**Data for the task**.

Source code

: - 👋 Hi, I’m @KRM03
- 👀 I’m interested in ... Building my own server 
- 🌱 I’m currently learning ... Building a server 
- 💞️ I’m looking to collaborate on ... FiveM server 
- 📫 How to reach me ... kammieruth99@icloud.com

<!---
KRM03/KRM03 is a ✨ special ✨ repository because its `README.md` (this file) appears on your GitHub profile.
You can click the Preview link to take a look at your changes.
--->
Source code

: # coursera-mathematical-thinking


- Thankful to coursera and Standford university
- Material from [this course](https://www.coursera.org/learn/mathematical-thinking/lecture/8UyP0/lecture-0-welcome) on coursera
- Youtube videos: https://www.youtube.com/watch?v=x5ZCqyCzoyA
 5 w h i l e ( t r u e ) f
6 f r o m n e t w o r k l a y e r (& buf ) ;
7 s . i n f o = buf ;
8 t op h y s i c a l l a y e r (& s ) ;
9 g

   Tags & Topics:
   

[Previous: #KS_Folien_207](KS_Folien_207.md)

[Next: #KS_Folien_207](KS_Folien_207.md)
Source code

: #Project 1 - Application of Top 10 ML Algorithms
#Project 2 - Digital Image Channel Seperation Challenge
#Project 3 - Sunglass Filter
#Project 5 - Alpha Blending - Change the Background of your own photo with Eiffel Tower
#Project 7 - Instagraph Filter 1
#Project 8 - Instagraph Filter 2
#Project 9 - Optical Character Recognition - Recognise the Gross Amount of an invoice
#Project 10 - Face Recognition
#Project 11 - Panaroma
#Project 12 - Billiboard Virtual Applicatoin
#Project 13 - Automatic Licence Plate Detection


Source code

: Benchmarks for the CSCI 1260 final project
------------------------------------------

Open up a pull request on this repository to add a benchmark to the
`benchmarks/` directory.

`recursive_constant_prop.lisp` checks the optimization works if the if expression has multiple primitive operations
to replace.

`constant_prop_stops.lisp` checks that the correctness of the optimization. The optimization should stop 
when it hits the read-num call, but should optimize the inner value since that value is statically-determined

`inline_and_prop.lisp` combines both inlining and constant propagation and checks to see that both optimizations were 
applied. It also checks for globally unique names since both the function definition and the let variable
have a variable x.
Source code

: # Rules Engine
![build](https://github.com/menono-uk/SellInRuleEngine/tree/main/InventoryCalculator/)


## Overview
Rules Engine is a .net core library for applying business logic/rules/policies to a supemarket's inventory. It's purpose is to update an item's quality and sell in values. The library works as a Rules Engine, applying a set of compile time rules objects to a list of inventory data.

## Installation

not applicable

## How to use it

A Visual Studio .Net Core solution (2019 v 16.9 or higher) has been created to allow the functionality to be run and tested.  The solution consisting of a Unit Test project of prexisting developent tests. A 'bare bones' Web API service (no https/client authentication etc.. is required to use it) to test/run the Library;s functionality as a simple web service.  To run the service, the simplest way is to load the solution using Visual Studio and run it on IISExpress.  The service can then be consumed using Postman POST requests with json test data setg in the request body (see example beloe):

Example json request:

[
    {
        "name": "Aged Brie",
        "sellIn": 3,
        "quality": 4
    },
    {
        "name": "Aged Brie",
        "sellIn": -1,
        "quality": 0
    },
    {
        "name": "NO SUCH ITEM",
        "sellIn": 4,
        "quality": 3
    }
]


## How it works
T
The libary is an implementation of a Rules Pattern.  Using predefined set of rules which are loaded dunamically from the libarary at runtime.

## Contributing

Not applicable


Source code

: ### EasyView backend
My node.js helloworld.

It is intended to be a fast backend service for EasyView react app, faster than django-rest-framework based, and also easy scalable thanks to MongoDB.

**Required action**.
From the listing, reproduce every line where the word "Filter" is present.

**Output for this exercise**.
#Project 3 - Sunglass Filter
#Project 7 - Instagraph Filter 1
#Project 8 - Instagraph Filter 2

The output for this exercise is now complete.